Vivemos num mundo mais simples. Ir ao teatro é apenas ir ao teatro. Mas nem sempre foi assim. O que aqui se fazia valia também na medida em que participava directamente naquilo que faríamos na vida depois desta. No fundo, duas vidas se viviam só por se estar vivo: ao vivermos esta vida, indo, por exemplo, ao teatro, estávamos também a participar no processo de escolher ir para o Céu ou para o Inferno. Se tivermos isto em conta, confirmamos que a Idade Média oferecia um inesperado e valioso multi-tasking. Nunca se estava a fazer uma coisa apenas.

Quando a pessoa lê Gil Vicente, também é isso que está em causa. Em toda a exuberância das suas farsas reside um jogo em que o divertimento é sempre muito sério. O fingimento do espectáculo é igualmente uma questão de vida ou de morte. Podemos reconhecer que o palco vivia muito perto do púlpito, até quando servia para criticá-lo.

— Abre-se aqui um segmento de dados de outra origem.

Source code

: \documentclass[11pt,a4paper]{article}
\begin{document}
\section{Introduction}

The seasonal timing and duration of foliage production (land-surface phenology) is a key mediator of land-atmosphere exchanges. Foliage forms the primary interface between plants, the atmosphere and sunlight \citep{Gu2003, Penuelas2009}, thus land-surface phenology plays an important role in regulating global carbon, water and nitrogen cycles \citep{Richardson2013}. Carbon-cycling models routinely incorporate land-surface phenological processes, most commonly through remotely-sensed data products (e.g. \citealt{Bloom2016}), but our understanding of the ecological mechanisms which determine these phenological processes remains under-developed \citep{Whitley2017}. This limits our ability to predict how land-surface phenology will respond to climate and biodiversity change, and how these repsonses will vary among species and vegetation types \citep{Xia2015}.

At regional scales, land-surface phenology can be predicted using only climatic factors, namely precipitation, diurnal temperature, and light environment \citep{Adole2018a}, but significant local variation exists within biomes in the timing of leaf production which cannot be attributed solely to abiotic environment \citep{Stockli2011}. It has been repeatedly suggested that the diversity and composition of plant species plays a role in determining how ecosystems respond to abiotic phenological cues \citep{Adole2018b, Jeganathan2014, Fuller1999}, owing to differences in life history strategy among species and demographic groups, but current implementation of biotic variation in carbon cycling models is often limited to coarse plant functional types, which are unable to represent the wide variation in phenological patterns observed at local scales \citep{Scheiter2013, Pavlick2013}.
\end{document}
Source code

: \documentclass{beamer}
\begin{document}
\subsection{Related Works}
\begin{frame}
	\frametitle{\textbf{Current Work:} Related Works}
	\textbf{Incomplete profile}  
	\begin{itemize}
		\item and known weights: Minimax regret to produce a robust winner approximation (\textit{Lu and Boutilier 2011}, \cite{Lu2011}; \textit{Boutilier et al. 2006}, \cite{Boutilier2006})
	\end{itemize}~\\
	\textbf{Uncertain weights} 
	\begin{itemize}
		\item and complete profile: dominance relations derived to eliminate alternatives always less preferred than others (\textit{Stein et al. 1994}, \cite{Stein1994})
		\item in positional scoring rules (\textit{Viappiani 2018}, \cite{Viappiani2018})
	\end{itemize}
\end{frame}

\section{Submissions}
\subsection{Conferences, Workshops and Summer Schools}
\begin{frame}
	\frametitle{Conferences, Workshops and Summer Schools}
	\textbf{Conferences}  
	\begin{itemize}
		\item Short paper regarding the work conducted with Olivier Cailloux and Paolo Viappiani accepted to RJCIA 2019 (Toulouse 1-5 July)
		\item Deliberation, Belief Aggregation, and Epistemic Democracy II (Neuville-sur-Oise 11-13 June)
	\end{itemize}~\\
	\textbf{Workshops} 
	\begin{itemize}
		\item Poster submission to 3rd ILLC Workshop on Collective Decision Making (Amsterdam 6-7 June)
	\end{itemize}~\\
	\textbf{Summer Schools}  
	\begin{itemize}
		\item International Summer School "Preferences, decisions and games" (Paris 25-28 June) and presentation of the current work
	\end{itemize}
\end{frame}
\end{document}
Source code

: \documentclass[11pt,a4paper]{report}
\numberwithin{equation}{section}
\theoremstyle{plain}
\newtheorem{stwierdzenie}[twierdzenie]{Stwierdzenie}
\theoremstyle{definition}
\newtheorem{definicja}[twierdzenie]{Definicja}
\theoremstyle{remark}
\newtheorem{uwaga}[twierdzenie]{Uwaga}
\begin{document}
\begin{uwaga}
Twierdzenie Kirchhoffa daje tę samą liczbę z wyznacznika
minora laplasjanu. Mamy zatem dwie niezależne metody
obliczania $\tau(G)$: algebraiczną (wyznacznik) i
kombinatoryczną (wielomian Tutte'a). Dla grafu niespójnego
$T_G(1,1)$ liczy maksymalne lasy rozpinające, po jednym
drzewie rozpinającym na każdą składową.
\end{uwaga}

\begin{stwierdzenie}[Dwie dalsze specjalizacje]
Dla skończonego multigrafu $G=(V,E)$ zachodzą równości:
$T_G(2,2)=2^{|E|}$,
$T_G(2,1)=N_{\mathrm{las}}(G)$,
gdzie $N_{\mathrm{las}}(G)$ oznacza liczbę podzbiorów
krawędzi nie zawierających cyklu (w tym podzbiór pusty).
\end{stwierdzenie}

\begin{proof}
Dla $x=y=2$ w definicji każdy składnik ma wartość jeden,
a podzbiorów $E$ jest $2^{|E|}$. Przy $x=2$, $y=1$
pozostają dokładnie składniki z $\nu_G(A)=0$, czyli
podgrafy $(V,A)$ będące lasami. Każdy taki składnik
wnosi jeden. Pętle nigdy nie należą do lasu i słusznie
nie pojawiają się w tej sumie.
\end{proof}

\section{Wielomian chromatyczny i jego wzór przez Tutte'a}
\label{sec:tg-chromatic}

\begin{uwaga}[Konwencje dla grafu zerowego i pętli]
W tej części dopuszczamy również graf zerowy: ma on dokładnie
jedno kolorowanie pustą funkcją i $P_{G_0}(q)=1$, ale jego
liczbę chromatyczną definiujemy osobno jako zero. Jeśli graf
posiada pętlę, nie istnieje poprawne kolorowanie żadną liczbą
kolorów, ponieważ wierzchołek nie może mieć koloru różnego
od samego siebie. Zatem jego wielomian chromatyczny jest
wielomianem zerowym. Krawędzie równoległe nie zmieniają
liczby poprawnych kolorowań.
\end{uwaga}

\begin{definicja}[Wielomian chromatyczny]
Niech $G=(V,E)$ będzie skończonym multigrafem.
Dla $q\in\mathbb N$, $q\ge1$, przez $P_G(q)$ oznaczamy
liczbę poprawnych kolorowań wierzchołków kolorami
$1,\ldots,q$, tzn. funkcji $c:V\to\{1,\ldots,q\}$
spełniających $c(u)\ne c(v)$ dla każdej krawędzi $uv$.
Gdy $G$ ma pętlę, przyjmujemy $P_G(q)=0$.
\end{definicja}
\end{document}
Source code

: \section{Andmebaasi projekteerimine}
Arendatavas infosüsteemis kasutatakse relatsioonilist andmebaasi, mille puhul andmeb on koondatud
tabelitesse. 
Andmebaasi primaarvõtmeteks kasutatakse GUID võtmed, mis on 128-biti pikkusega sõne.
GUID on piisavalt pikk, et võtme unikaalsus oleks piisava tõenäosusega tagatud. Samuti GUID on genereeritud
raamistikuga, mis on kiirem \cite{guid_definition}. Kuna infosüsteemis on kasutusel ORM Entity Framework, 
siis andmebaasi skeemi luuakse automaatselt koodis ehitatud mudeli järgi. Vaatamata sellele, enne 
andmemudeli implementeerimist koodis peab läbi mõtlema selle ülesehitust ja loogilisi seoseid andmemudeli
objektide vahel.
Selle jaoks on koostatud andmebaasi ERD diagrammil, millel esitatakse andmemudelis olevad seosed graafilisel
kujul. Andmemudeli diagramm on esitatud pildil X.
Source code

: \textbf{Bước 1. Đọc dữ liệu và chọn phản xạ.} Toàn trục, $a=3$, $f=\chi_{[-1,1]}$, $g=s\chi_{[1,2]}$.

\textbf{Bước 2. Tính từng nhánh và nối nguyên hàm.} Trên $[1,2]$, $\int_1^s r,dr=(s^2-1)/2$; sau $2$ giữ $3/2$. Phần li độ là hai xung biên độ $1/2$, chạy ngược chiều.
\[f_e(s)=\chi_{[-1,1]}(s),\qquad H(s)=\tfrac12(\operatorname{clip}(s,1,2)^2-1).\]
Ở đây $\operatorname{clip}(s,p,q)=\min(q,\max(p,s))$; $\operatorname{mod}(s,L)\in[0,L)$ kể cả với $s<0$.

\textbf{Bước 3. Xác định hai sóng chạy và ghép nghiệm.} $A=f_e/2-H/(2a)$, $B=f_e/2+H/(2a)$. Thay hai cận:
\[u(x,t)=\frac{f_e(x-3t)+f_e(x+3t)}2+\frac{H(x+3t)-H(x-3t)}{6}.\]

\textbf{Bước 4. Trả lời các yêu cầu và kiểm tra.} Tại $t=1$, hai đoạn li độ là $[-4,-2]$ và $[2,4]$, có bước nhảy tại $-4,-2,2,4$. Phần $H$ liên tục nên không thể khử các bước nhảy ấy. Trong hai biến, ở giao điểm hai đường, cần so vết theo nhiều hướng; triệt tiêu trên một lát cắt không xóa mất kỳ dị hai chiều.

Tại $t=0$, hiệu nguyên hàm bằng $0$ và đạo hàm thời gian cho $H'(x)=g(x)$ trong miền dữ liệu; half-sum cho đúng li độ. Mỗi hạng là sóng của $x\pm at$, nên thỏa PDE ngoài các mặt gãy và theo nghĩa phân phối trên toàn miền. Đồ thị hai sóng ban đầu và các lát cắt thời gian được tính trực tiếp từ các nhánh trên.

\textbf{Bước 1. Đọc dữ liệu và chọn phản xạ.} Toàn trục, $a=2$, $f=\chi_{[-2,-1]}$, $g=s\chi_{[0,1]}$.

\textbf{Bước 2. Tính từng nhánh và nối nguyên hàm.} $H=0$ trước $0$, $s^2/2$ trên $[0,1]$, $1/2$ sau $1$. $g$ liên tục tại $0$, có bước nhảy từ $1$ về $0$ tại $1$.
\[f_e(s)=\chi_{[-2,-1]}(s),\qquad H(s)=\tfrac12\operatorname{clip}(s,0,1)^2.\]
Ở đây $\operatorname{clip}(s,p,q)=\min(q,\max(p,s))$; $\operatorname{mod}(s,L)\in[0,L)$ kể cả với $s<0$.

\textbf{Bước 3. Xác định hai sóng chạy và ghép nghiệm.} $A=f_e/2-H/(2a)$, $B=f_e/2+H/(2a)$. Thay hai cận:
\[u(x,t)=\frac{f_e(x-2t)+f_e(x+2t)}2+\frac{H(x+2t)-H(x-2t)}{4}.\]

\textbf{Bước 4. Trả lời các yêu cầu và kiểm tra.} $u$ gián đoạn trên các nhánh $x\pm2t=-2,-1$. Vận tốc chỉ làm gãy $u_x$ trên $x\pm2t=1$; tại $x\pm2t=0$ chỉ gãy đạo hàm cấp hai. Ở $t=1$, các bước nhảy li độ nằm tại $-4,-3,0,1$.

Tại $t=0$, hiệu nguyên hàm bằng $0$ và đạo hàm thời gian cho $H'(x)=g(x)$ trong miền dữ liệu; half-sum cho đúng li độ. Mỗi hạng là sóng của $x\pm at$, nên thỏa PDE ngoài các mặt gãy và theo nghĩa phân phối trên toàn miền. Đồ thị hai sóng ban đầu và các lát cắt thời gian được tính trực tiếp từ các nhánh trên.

Não quero idealizar essa época mas, no reconhecimento de um papel comum entre peça e pregação, talvez ambas conseguissem ir até onde hoje receamos chegar: a um palco que sabe repreender e a um púlpito que sabe representar.

É irritante que hoje o palco repreenda tanto sem isso assumir, e é irritante que o púlpito não assuma a medida de representação que também lhe cabe. Os nossos artistas são pregadores de má qualidade sem ter noção da batina que constantemente vestem e isso só lhes estraga a qualidade da representação. Aos nossos pregadores falta-lhes a consciência de que lhes cabe moralizar, sem dúvida, mas com alguma centelha de performance. Lá está: tivéssemos algum do saudável multi-tasking medieval.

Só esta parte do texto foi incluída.